▸ What to do: The word "from" occurs in some of the lines below; copy each of those lines.

*** The data ***

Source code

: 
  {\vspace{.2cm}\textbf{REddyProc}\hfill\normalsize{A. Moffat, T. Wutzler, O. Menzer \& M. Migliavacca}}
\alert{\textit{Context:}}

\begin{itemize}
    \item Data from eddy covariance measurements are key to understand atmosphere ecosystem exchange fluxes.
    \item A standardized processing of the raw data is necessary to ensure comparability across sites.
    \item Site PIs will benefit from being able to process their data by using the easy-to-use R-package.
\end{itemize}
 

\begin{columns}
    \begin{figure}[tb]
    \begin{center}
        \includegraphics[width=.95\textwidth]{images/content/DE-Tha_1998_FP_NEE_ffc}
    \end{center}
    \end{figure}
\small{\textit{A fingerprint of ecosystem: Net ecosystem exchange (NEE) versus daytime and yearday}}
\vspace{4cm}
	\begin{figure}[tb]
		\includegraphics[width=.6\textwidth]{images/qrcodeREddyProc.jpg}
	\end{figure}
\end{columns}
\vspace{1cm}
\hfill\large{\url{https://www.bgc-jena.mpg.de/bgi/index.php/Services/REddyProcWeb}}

*** End of The data ***

▸ The completed task:
    \item Data from eddy covariance measurements are key to understand atmosphere ecosystem exchange fluxes.
    \item Site PIs will benefit from being able to process their data by using the easy-to-use R-package.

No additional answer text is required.